Christmas shopping? Cue the stress headache.
But it’s not just the busyness of the season that has you popping the Advil. According to a survey by information services company Experian (yes, they know your credit score), holiday spending – and resulting financial stress – are expected to go through the roof this year.
More than half of us admit that we not only spend too much but also feel stressed as a result. Nearly half go on to say that the extra expenses make the holidays difficult to enjoy. Worse, a third of us have even gone into debt due to unexpected holiday purchases.
With the National Retail Federation reporting that consumers will spend an average of $935.58 this year during the holiday shopping season, it’s a good idea to step back and apply some good old-fashioned financial common sense, said Dr. Simon Medcalfe, an associate professor of finance at James M. Hull College of Business at Augusta University: “The basic rules of purchasing and financial planning hold, even during the holidays.”
The 5 rules of holiday shopping
- Know your limit. Determine the maximum amount you plan to spend this year, and divide that amount among the gifts you need to buy.
- Expect the unexpected. Your budget should factor in additional expenses that you might not otherwise think about, including items such as holiday cards, wrapping paper and shipping if you plan to shop online. Particularly if you are a little late to the game, expedited shipping can add a hefty amount to the purchase price of gifts.
- Be wise with credit, or use cash. Buying on credit can make it easy for those expenses to be out of mind until your bill arrives – and you become painfully aware of how much you overspent. If you use a credit card, just be mindful. It’s actually easier to stick to a budget, however, if you make a point of buying your gifts with cash; after all, once it’s gone, it’s gone.
- Comparison shop for the win. Taking the time to comparison shop both in stores and online can really pay off. The “Shop Small” movement, which encourages shoppers to buy gifts from local small businesses, may not be a less expensive option, but you can spend the same amount on a much more unique and heartfelt gift.

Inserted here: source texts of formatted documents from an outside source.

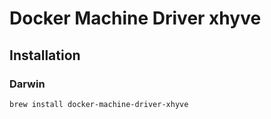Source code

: # Docker Machine Driver xhyve

## Installation

### Darwin

```sh
brew install docker-machine-driver-xhyve
```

- Don’t act on impulse. Once you’ve set your budget and completed your comparison shopping, make your purchases all in one day. And then let yourself be done. This will help you avoid the temptation of buying “just one more little thing” over and over again – all of which can add up.

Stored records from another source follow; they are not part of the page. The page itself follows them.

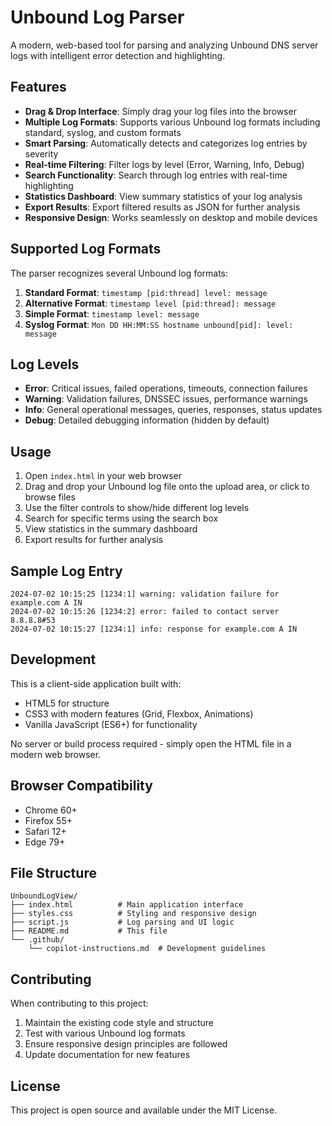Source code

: # Unbound Log Parser

A modern, web-based tool for parsing and analyzing Unbound DNS server logs with intelligent error detection and highlighting.

## Features

- **Drag & Drop Interface**: Simply drag your log files into the browser
- **Multiple Log Formats**: Supports various Unbound log formats including standard, syslog, and custom formats
- **Smart Parsing**: Automatically detects and categorizes log entries by severity
- **Real-time Filtering**: Filter logs by level (Error, Warning, Info, Debug)
- **Search Functionality**: Search through log entries with real-time highlighting
- **Statistics Dashboard**: View summary statistics of your log analysis
- **Export Results**: Export filtered results as JSON for further analysis
- **Responsive Design**: Works seamlessly on desktop and mobile devices

## Supported Log Formats

The parser recognizes several Unbound log formats:

1. **Standard Format**: `timestamp [pid:thread] level: message`
2. **Alternative Format**: `timestamp level [pid:thread]: message`
3. **Simple Format**: `timestamp level: message`
4. **Syslog Format**: `Mon DD HH:MM:SS hostname unbound[pid]: level: message`

## Log Levels

- **Error**: Critical issues, failed operations, timeouts, connection failures
- **Warning**: Validation failures, DNSSEC issues, performance warnings
- **Info**: General operational messages, queries, responses, status updates
- **Debug**: Detailed debugging information (hidden by default)

## Usage

1. Open `index.html` in your web browser
2. Drag and drop your Unbound log file onto the upload area, or click to browse files
3. Use the filter controls to show/hide different log levels
4. Search for specific terms using the search box
5. View statistics in the summary dashboard
6. Export results for further analysis

## Sample Log Entry

```
2024-07-02 10:15:25 [1234:1] warning: validation failure for example.com A IN
2024-07-02 10:15:26 [1234:2] error: failed to contact server 8.8.8.8#53
2024-07-02 10:15:27 [1234:1] info: response for example.com A IN
```

## Development

This is a client-side application built with:
- HTML5 for structure
- CSS3 with modern features (Grid, Flexbox, Animations)
- Vanilla JavaScript (ES6+) for functionality

No server or build process required - simply open the HTML file in a modern web browser.

## Browser Compatibility

- Chrome 60+
- Firefox 55+
- Safari 12+
- Edge 79+

## File Structure

```
UnboundLogView/
├── index.html          # Main application interface
├── styles.css          # Styling and responsive design
├── script.js           # Log parsing and UI logic
├── README.md           # This file
└── .github/
    └── copilot-instructions.md  # Development guidelines
```

## Contributing

When contributing to this project:
1. Maintain the existing code style and structure
2. Test with various Unbound log formats
3. Ensure responsive design principles are followed
4. Update documentation for new features

## License

This project is open source and available under the MIT License.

It’s not too early to start planning for next year
However, said Medcalfe, the best rule to apply to your holiday shopping might be this: Start planning after the holidays are over.
“Reverse budgeting involves working out how much you want to save in a particular year out of your income, and that lets you know how much you can spend,” Medcalfe said. “So your spending then becomes the residual as opposed to something you start off with and then your saving is the residual.”
This allows you to work out how much you will have to spend throughout the year on fun, everything from gifts and vacations to going out on Saturday nights. And at the end of the year, you might receive the best gift of all: a nice pot of savings, financial freedom and no more headaches.